**What this task involves:**
The records below are to be transcribed exactly as they appear.

**Exercise input:**

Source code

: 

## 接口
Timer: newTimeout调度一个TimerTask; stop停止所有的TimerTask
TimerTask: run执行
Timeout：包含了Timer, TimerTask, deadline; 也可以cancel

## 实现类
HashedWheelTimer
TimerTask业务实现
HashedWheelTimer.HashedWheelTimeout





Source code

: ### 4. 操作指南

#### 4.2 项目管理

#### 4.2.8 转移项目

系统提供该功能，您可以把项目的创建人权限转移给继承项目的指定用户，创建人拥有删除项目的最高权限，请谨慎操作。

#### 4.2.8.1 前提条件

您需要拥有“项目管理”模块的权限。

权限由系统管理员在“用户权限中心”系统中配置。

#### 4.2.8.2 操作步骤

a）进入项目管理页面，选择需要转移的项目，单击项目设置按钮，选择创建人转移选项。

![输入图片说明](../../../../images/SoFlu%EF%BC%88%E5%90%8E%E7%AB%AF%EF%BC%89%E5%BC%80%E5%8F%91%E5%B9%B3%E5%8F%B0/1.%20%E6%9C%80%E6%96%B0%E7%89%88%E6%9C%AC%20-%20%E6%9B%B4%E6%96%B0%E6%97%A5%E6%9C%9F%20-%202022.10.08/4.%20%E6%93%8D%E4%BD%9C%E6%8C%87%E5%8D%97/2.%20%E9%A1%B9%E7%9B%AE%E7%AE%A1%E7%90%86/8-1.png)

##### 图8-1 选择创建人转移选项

**Response:**
Source code

: 

## 接口
Timer: newTimeout调度一个TimerTask; stop停止所有的TimerTask
TimerTask: run执行
Timeout：包含了Timer, TimerTask, deadline; 也可以cancel

## 实现类
HashedWheelTimer
TimerTask业务实现
HashedWheelTimer.HashedWheelTimeout





Source code

: ### 4. 操作指南

#### 4.2 项目管理

#### 4.2.8 转移项目

系统提供该功能，您可以把项目的创建人权限转移给继承项目的指定用户，创建人拥有删除项目的最高权限，请谨慎操作。

#### 4.2.8.1 前提条件

您需要拥有“项目管理”模块的权限。

权限由系统管理员在“用户权限中心”系统中配置。

#### 4.2.8.2 操作步骤

a）进入项目管理页面，选择需要转移的项目，单击项目设置按钮，选择创建人转移选项。

![输入图片说明](../../../../images/SoFlu%EF%BC%88%E5%90%8E%E7%AB%AF%EF%BC%89%E5%BC%80%E5%8F%91%E5%B9%B3%E5%8F%B0/1.%20%E6%9C%80%E6%96%B0%E7%89%88%E6%9C%AC%20-%20%E6%9B%B4%E6%96%B0%E6%97%A5%E6%9C%9F%20-%202022.10.08/4.%20%E6%93%8D%E4%BD%9C%E6%8C%87%E5%8D%97/2.%20%E9%A1%B9%E7%9B%AE%E7%AE%A1%E7%90%86/8-1.png)

##### 图8-1 选择创建人转移选项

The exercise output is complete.